Both the line below containing "ここで明確にしておくべきだが, 汎関数は関数の関数ではない. これはもちろん関数そのものである." and the line containing "- y) \right)", along with every line between them, should be repeated exactly; no other line belongs in the answer.

[[ Stored data, beginning ]]

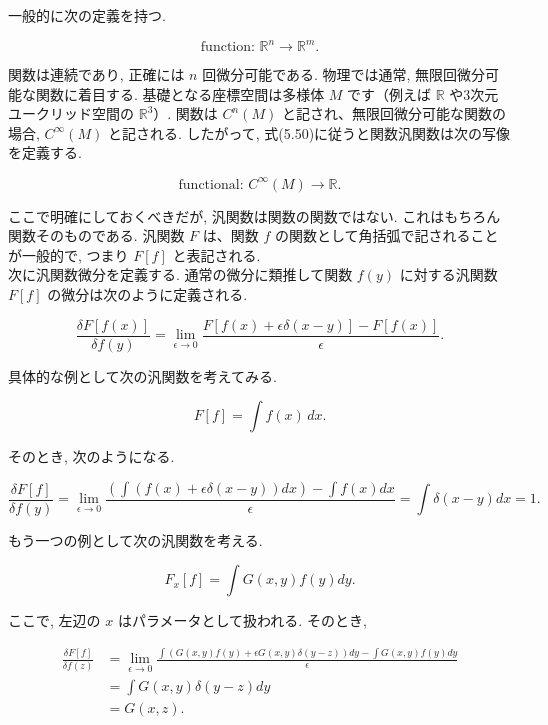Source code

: \documentclass{jsarticle}
\begin{document}
一般的に次の定義を持つ.

\begin{equation*}
\text{function: } \mathbb{R}^n \rightarrow \mathbb{R}^m. \tag{5.53}
\end{equation*}

関数は連続であり, 正確には $ n $ 回微分可能である. 物理では通常, 無限回微分可能な関数に着目する. 基礎となる座標空間は多様体 $ M $ です（例えば $ \mathbb{R} $ や3次元ユークリッド空間の $ \mathbb{R}^3 $）. 関数は $ C^n(M) $ と記され、無限回微分可能な関数の場合, $ C^\infty(M) $ と記される. したがって, 式(5.50)に従うと関数汎関数は次の写像を定義する.

\begin{equation*}
\text{functional: } C^\infty(M) \rightarrow \mathbb{R}. \tag{5.54}
\end{equation*}

ここで明確にしておくべきだが, 汎関数は関数の関数ではない. これはもちろん関数そのものである. 汎関数 $ F $ は、関数 $ f $ の関数として角括弧で記されることが一般的で, つまり $ F[f] $ と表記される.\\

次に汎関数微分を定義する. 通常の微分に類推して関数 $ f(y) $ に対する汎関数 $ F[f] $ の微分は次のように定義される.

\begin{equation*}
\frac{\delta F[f(x)]}{\delta f(y)} = \lim_{\epsilon \to 0} \frac{F[f(x) + \epsilon \delta(x - y)] - F[f(x)]}{\epsilon}. \tag{5.55}
\end{equation*}

具体的な例として次の汎関数を考えてみる.

\begin{equation*}
F[f] = \int f(x) \, dx. \tag{5.56}
\end{equation*}

そのとき, 次のようになる.

\begin{equation*}
\frac{\delta F[f]}{\delta f(y)} = \lim_{\epsilon \to 0} \frac{\left( \int \left( f(x) + \epsilon \delta(x - y) \right) dx \right) - \int f(x) dx}{\epsilon}
= \int \delta(x - y) dx = 1. \tag{5.57}
\end{equation*}

もう一つの例として次の汎関数を考える.

\begin{equation*}
F_x[f] = \int G(x, y) f(y) dy. \tag{5.58}
\end{equation*}

ここで, 左辺の $ x $ はパラメータとして扱われる. そのとき,

\begin{align*}
\frac{\delta F[f]}{\delta f(z)} 
&= \lim_{\epsilon \to 0} \frac{\int \left( G(x, y) f(y) + \epsilon G(x, y) \delta(y - z) \right) dy - \int G(x, y) f(y) dy}{\epsilon} \\
&= \int G(x, y) \delta(y - z) dy \\
&= G(x, z). \tag{5.59}
\end{align*}
\end{document}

[[ Stored data, end ]]

> **Exercise response**
ここで明確にしておくべきだが, 汎関数は関数の関数ではない. これはもちろん関数そのものである. 汎関数 $ F $ は、関数 $ f $ の関数として角括弧で記されることが一般的で, つまり $ F[f] $ と表記される.\\

次に汎関数微分を定義する. 通常の微分に類推して関数 $ f(y) $ に対する汎関数 $ F[f] $ の微分は次のように定義される.

\begin{equation*}
\frac{\delta F[f(x)]}{\delta f(y)} = \lim_{\epsilon \to 0} \frac{F[f(x) + \epsilon \delta(x - y)] - F[f(x)]}{\epsilon}. \tag{5.55}
\end{equation*}

具体的な例として次の汎関数を考えてみる.

\begin{equation*}
F[f] = \int f(x) \, dx. \tag{5.56}
\end{equation*}

そのとき, 次のようになる.

\begin{equation*}
\frac{\delta F[f]}{\delta f(y)} = \lim_{\epsilon \to 0} \frac{\left( \int \left( f(x) + \epsilon \delta(x - y) \right) dx \right) - \int f(x) dx}{\epsilon}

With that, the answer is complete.